_WHAT NEEDS TO BE DONE_. Only one stretch of the data below is wanted: the lines starting at the one with "the magic! )" and ending at the one with "Tangshan: ☀️ 🌡️-6°C 🌬️→10km/h", both included, given again exactly.

[Dataset entries]
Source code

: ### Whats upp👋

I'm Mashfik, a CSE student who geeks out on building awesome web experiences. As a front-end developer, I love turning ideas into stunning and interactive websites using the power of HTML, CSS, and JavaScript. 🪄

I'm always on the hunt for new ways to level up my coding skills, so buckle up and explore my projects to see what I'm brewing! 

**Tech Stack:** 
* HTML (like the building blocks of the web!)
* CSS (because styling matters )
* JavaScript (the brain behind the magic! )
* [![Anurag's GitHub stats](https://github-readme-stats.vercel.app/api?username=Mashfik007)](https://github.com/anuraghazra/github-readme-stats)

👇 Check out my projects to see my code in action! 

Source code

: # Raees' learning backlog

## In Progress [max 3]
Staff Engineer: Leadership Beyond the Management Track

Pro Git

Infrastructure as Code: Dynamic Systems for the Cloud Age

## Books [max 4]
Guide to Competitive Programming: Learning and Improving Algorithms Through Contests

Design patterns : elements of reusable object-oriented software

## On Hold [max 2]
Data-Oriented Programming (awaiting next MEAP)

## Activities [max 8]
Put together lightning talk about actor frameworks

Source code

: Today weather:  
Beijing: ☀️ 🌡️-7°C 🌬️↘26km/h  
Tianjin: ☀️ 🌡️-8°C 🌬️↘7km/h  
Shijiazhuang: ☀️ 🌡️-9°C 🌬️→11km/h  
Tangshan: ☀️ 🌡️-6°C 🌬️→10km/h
...
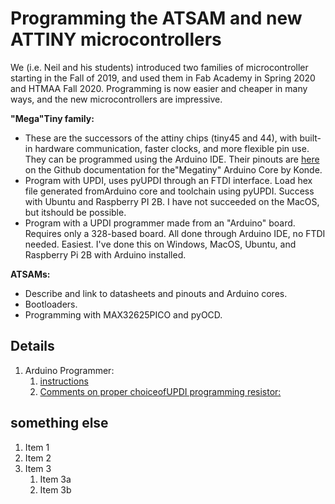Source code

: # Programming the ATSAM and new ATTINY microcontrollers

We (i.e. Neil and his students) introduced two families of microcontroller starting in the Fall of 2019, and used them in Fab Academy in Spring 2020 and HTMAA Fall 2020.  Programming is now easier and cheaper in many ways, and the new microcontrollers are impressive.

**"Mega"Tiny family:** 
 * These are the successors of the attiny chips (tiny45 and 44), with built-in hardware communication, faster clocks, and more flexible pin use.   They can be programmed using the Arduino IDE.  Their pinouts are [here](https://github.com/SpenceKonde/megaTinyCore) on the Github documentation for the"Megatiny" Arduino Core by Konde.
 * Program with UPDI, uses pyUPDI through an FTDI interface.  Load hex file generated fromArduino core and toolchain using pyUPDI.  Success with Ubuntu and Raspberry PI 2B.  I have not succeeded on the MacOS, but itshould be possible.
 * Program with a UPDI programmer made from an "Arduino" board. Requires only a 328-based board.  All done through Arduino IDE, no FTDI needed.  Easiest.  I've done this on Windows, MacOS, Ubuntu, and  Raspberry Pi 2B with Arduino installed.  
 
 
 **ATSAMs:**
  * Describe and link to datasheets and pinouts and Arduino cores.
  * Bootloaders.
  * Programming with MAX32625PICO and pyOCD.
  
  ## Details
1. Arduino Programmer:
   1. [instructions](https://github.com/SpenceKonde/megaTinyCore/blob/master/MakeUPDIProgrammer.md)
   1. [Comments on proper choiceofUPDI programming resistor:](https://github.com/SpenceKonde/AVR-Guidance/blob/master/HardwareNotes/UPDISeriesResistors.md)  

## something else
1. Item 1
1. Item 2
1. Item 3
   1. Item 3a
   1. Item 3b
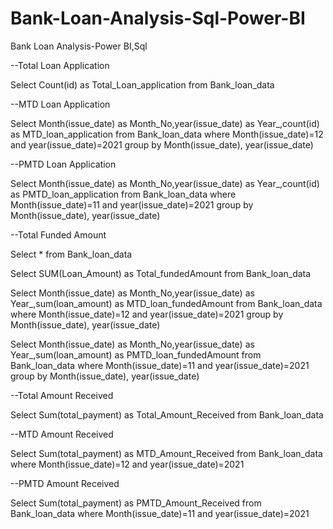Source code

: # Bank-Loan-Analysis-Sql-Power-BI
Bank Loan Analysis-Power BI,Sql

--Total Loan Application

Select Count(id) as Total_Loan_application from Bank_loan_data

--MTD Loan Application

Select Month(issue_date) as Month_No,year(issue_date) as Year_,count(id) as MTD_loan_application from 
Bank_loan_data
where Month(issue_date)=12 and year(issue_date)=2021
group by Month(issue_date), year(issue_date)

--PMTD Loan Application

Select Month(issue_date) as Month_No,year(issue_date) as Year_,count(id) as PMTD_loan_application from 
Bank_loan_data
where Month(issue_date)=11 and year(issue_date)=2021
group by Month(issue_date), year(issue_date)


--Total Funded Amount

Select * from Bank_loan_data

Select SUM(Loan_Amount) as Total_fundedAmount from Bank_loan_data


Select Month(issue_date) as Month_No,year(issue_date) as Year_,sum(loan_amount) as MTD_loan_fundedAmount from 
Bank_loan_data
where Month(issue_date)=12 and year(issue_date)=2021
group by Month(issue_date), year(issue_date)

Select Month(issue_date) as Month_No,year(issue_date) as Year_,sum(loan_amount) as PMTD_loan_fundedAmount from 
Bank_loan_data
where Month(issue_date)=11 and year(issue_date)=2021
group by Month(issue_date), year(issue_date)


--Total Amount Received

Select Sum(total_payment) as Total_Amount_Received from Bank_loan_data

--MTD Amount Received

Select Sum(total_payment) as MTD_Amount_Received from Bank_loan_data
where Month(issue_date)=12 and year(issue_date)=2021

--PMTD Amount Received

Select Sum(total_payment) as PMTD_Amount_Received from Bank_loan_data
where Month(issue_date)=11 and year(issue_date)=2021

_RESPONSE TO THIS TASK_.
* JavaScript (the brain behind the magic! )
* [![Anurag's GitHub stats](https://github-readme-stats.vercel.app/api?username=Mashfik007)](https://github.com/anuraghazra/github-readme-stats)

👇 Check out my projects to see my code in action! 

Source code

: # Raees' learning backlog

## In Progress [max 3]
Staff Engineer: Leadership Beyond the Management Track

Pro Git

Infrastructure as Code: Dynamic Systems for the Cloud Age

## Books [max 4]
Guide to Competitive Programming: Learning and Improving Algorithms Through Contests

Design patterns : elements of reusable object-oriented software

## On Hold [max 2]
Data-Oriented Programming (awaiting next MEAP)

## Activities [max 8]
Put together lightning talk about actor frameworks

Source code

: Today weather:  
Beijing: ☀️ 🌡️-7°C 🌬️↘26km/h  
Tianjin: ☀️ 🌡️-8°C 🌬️↘7km/h  
Shijiazhuang: ☀️ 🌡️-9°C 🌬️→11km/h  
Tangshan: ☀️ 🌡️-6°C 🌬️→10km/h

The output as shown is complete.